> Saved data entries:

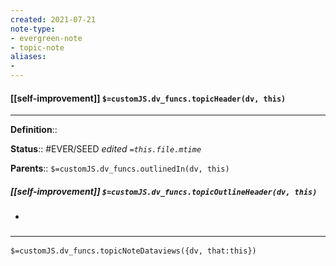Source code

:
 ```yaml
---
created: 2021-07-21
note-type: 
- evergreen-note
- topic-note
aliases:
- 
---
```

 
#### [[self-improvement]] `$=customJS.dv_funcs.topicHeader(dv, this)`
---


**Definition**::

**Status**::  #EVER/SEED 
*edited `=this.file.mtime`*

**Parents**:: 
`$=customJS.dv_funcs.outlinedIn(dv, this)`

##### [[self-improvement]] `$=customJS.dv_funcs.topicOutlineHeader(dv, this)`
- 

### <hr class="dataviews"/>

`$=customJS.dv_funcs.topicNoteDataviews({dv, that:this})`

> Assignment:
The lines in the entries above that carry the word "this" must be copied.

> Output:
#### [[self-improvement]] `$=customJS.dv_funcs.topicHeader(dv, this)`
*edited `=this.file.mtime`*
`$=customJS.dv_funcs.outlinedIn(dv, this)`
##### [[self-improvement]] `$=customJS.dv_funcs.topicOutlineHeader(dv, this)`
`$=customJS.dv_funcs.topicNoteDataviews({dv, that:this})`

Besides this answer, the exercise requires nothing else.